NU Online News Service, April 28, 3:17 p.m. EDT

American International Group Inc. has sued two financial firms alleging that they engaged in fraud and unjust enrichment by issuing exotic securities they claimed were backed by prime mortgage-backed securities.

The suit says that AIG suffered losses because the securities were either insured through its financial products subsidiary or purchased directly by its securities lending unit.

The suits are the first of an expected wave of suits AIG will file to recoup money paid to reimburse banks for their investment in securities tied to mortgages that AIG Financial Products insured through credit default swaps, and tied to $40 billion in mortgage-backed securities purchased directly by a separate securities lending unit.

AIG is limited in whom it can sue through an agreement with, among others, the Federal Reserve Bank of New York.

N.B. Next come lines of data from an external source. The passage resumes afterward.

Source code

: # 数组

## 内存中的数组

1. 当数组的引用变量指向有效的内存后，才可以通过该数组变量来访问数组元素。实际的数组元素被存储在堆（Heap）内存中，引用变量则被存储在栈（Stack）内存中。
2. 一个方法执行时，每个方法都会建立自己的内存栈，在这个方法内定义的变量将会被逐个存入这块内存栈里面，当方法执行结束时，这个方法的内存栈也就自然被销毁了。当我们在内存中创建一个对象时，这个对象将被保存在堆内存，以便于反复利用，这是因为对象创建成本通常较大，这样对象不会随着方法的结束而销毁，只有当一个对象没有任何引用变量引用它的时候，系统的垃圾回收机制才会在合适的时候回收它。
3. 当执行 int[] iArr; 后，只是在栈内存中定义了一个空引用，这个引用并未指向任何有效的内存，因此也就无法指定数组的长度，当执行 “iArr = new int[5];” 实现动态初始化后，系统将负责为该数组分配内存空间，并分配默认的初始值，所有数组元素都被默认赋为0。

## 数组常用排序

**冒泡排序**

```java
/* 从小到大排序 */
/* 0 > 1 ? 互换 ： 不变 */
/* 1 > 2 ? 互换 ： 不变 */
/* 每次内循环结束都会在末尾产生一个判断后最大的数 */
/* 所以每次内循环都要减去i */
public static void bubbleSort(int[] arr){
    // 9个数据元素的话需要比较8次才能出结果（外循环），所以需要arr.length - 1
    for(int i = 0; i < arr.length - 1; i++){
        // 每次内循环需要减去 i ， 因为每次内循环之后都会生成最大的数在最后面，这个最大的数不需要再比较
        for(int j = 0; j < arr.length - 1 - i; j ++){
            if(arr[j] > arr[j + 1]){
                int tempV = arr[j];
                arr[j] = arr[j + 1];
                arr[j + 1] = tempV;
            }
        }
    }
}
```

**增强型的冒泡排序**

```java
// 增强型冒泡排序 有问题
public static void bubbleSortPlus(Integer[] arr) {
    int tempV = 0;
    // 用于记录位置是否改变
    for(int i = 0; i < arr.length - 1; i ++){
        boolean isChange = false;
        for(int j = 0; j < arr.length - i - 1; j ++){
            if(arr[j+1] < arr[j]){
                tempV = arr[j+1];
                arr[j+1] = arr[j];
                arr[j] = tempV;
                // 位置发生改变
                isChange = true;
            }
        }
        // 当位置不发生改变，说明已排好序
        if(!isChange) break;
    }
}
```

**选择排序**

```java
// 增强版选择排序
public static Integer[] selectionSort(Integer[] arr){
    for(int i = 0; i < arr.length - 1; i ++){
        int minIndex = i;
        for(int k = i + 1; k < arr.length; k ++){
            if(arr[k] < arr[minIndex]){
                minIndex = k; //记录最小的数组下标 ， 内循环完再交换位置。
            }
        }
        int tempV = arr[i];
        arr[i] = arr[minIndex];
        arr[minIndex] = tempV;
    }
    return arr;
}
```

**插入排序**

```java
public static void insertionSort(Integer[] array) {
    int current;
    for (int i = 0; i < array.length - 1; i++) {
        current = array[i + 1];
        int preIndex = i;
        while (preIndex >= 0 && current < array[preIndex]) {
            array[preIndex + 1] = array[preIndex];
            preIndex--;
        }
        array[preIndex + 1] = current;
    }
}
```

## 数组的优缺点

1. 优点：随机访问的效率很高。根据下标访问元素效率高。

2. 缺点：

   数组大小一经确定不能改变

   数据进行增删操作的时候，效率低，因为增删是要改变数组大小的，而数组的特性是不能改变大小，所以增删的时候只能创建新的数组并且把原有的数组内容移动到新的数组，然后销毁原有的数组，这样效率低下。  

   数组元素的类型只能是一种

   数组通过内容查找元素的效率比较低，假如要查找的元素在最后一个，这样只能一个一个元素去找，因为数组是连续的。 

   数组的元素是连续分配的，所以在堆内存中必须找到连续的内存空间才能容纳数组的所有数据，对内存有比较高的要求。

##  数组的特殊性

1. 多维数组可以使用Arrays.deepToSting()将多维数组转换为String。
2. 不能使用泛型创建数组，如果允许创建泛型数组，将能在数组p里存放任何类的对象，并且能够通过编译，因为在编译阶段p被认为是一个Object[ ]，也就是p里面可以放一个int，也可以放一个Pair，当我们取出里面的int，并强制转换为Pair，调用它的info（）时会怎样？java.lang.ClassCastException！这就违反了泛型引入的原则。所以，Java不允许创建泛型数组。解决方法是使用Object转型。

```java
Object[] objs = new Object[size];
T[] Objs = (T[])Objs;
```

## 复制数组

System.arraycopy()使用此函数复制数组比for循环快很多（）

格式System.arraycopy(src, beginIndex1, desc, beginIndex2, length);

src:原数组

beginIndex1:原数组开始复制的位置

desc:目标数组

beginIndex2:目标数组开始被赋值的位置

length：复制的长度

The NY Fed said last year that a broad legal release was part of agreements in late 2008 that cancelled credit-derivative contracts between AIG and various banks.

But the agreement did not require that AIG hold harmless the managers who assembled the securities AIG insured, according to several people.

The suit was filed in New York State court against ICP Capital Management and Moore Capital.

In a statement, AIG says that AIG CEO Bob Benmosche disclosed at last year’s annual meeting that the company was reviewing its dealings with all of the counterparties with which we did business before and during the financial crisis to see if they harmed us by their conduct.

“This suit is the first result of that review,” says spokesman Mark Herr. “ICP’s fraud harmed AIG and the American taxpayer and we are fighting back,” Herr adds.

The first suit involves collateralized debt obligations (CDO) backed by residential mortgage-backed securities. The total value of the two CDOs insured by AIGFP was $7.7 billion. They were issued in September and December 2006.

The suit claims that ICP committed fraud and Moore Capital “unjustly enriched” itself by entering into deals “either directly or indirectly,” with the two CDOS “for the sale of residential mortgage-backed securities that were inflated above prevailing market prices.”

Margaret Keely, a lawyer in Washington for ICP at Williams & Connolly, did not return phone calls seeking comment.

Officials at Moore Capital, based in New York, did not respond to requests for comment.